(Stored items from a collection)

◆ ◆ ◆ ◆

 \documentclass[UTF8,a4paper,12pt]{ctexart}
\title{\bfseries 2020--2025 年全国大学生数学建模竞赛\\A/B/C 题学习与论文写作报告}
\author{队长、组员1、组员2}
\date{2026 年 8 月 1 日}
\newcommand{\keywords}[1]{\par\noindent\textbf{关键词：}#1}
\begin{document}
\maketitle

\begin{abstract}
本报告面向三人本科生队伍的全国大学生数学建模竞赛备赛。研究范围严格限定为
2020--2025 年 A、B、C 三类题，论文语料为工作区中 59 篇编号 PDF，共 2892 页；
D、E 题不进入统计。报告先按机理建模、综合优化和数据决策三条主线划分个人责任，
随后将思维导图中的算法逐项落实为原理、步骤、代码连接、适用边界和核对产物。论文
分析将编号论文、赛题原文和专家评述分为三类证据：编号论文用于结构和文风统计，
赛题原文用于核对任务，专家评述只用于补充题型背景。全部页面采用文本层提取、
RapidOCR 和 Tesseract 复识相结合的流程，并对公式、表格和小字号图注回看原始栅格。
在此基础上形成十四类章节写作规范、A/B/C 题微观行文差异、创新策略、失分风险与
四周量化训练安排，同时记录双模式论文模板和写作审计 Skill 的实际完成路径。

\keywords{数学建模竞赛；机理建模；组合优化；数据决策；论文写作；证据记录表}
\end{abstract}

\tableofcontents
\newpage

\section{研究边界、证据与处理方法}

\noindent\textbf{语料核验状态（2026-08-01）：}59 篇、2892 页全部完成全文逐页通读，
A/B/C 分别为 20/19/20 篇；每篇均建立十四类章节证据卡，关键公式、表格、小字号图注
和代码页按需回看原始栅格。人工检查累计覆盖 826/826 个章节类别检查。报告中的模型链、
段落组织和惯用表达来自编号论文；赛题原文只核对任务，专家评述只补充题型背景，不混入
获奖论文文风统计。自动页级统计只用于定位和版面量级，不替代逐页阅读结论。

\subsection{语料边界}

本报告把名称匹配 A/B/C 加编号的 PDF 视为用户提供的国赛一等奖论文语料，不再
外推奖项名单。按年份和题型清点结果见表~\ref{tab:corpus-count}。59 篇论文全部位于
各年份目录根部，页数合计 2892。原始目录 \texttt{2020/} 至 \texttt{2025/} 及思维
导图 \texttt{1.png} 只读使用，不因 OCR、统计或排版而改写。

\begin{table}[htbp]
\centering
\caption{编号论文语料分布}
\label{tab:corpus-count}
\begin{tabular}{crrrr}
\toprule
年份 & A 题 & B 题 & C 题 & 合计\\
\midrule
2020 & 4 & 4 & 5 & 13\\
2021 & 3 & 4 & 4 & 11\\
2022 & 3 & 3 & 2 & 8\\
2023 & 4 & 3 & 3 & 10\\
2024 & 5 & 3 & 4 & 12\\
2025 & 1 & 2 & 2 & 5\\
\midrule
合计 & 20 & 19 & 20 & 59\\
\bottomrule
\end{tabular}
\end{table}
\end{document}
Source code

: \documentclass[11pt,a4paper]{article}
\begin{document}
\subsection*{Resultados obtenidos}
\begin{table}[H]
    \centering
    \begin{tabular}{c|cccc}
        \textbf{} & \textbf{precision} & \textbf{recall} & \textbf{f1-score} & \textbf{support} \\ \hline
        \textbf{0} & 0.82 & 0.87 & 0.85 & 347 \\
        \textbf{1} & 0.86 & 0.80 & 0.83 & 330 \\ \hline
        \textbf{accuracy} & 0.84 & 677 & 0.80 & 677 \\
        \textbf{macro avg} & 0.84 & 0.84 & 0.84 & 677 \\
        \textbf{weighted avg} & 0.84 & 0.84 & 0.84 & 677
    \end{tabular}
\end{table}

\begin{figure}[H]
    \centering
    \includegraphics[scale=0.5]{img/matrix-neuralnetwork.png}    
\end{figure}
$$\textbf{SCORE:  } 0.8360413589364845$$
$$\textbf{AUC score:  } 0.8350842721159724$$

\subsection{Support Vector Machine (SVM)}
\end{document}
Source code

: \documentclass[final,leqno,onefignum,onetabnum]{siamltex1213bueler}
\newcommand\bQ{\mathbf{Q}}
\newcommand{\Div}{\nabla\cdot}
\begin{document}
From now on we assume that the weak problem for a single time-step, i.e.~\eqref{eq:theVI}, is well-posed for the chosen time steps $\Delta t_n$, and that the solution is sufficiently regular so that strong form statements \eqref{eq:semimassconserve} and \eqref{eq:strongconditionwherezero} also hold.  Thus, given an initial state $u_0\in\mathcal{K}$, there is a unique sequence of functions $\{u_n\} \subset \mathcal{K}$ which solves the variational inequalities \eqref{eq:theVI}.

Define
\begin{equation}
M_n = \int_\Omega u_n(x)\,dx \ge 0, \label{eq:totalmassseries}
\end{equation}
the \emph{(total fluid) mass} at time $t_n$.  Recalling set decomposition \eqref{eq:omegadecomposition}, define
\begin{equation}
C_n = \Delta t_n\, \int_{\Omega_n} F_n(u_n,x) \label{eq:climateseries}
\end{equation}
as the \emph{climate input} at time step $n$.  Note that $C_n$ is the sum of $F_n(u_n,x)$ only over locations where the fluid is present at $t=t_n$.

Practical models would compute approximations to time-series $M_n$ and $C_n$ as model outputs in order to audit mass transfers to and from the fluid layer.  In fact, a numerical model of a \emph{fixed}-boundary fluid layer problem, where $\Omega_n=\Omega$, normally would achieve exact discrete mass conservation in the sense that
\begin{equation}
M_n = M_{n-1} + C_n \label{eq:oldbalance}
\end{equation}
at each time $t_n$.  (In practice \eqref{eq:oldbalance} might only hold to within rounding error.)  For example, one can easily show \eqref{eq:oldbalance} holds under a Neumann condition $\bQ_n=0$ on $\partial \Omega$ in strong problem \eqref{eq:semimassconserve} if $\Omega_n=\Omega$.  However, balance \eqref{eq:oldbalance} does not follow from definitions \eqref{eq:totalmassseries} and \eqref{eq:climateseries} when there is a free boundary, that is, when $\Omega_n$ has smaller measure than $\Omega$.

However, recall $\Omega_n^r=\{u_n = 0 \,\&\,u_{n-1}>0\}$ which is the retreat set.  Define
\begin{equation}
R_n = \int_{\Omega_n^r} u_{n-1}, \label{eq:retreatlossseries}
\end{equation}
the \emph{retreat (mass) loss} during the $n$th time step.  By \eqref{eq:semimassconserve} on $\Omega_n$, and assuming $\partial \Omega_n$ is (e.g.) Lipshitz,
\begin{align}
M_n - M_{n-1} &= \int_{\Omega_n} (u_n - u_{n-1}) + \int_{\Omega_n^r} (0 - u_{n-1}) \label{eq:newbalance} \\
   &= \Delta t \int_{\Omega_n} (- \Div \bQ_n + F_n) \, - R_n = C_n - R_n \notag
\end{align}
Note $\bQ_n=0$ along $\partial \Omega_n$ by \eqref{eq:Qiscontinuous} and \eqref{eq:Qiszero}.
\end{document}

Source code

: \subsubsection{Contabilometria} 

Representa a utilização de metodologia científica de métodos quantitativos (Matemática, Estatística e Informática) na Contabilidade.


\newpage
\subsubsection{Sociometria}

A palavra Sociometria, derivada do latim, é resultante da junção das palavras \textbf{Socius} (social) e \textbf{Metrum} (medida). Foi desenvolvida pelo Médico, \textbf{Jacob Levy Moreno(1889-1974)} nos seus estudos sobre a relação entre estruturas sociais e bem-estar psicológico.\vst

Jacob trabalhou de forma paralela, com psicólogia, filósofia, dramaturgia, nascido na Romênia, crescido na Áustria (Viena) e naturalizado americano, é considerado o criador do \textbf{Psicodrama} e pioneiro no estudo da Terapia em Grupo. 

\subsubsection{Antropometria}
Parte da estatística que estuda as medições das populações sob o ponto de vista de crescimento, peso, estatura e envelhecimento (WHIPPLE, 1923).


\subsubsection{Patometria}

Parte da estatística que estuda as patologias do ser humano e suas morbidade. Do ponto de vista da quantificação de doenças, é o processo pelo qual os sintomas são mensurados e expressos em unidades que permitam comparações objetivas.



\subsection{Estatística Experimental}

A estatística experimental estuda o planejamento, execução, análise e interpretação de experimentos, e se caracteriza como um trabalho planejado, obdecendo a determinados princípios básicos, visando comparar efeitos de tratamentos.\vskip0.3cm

◆ ◆ ◆ ◆

YOUR INSTRUCTIONS
Please copy every line from the entries that includes the word "newcommand".

YOUR SOLUTION
\newcommand{\keywords}[1]{\par\noindent\textbf{关键词：}#1}
\newcommand\bQ{\mathbf{Q}}
\newcommand{\Div}{\nabla\cdot}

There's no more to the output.